Tax breaks, non-profit status used for college football arms race
Reporting for the Wall Street Journal, Daniel Golden takes a look at tax breaks for skyboxes as an integral part of the building/renovation boom for college stadiums. Golden writes:
“… little-known tax breaks are spurring the latest scrimmage over commercialism in college athletics. Some academics and legislators, contending that college football’s multibillion-dollar building boom detracts from schools’ educational mission, are targeting tax laws that treat payments for luxury seating and naming rights as charitable gifts.”
Meanwhile, in an opinion column for the New York Times, Smith College economist Andrew Zimbalist questions the non-profit status of major college athletic departments. On the heels of Nick Saban leaving the Miami Dolphins for an eight-year contract worth $32 million at the University of Alabama, we may have entered an era of universities outbidding NFL teams for their head coaches.
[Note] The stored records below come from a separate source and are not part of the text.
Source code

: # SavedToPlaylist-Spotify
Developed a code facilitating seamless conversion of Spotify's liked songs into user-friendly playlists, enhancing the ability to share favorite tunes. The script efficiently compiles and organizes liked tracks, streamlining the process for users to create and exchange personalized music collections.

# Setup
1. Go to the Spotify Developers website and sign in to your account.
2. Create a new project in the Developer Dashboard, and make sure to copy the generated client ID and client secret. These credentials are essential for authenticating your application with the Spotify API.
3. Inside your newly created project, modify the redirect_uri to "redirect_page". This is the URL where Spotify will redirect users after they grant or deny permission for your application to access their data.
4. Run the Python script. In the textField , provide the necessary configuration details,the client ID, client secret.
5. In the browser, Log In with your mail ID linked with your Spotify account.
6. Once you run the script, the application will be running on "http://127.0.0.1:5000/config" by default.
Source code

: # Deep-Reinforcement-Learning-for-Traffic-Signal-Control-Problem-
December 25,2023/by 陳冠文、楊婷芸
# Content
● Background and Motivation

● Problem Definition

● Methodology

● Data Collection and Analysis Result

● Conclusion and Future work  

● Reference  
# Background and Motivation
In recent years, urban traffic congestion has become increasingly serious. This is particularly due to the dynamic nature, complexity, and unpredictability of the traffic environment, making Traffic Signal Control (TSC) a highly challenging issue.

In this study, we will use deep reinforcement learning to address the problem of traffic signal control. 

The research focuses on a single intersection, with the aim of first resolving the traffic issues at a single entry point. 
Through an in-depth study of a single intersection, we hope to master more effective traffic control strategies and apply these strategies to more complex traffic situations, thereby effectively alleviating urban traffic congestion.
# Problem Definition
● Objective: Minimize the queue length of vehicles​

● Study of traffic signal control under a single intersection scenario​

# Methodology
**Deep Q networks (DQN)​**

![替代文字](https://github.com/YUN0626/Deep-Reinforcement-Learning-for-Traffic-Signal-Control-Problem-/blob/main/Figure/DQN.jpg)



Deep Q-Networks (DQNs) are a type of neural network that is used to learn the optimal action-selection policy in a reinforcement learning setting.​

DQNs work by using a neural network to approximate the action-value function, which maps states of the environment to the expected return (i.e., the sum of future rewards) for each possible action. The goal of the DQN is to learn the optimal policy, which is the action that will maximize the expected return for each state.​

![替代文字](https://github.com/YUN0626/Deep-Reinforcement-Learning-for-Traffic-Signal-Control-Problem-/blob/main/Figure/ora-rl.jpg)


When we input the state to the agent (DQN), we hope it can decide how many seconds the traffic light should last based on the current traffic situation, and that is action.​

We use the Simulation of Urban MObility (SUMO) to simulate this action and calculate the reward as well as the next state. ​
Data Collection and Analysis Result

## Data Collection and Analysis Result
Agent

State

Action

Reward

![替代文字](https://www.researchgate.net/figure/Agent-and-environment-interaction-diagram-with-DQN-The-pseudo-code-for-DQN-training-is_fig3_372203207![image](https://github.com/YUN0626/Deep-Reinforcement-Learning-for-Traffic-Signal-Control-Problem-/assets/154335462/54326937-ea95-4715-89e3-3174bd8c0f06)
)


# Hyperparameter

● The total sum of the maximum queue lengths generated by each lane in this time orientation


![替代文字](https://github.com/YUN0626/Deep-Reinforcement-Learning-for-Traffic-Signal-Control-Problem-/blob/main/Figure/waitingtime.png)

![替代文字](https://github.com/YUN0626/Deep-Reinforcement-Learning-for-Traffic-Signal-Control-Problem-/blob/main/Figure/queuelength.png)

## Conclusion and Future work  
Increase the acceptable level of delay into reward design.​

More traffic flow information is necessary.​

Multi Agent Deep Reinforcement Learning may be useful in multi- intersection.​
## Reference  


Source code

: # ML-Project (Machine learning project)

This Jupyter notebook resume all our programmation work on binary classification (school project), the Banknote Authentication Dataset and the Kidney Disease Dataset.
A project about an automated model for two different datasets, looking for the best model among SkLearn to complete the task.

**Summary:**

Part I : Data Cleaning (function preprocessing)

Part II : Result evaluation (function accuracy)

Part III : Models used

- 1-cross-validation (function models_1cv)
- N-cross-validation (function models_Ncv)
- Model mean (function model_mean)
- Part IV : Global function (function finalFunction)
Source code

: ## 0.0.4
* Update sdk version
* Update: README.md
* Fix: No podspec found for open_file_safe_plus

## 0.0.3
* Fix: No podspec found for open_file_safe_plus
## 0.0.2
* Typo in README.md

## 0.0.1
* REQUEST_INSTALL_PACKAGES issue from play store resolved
And players are not allowed to be compensated. “Instead, the coaches walk off with the value produced by ‘student-athletes’,” writes Zimbalist. He argues further:
“… college athletics are not supposed to be run according to the marketplace. They are supposed to be run according to the norms of the university.
Athletic departments should not be able to have it both ways: either they are part of academia and are treated as non-profit institutions, or they are professional enterprises, whose players are paid a salary and covered by workmen’s compensation, and they pay taxes like other business entities.”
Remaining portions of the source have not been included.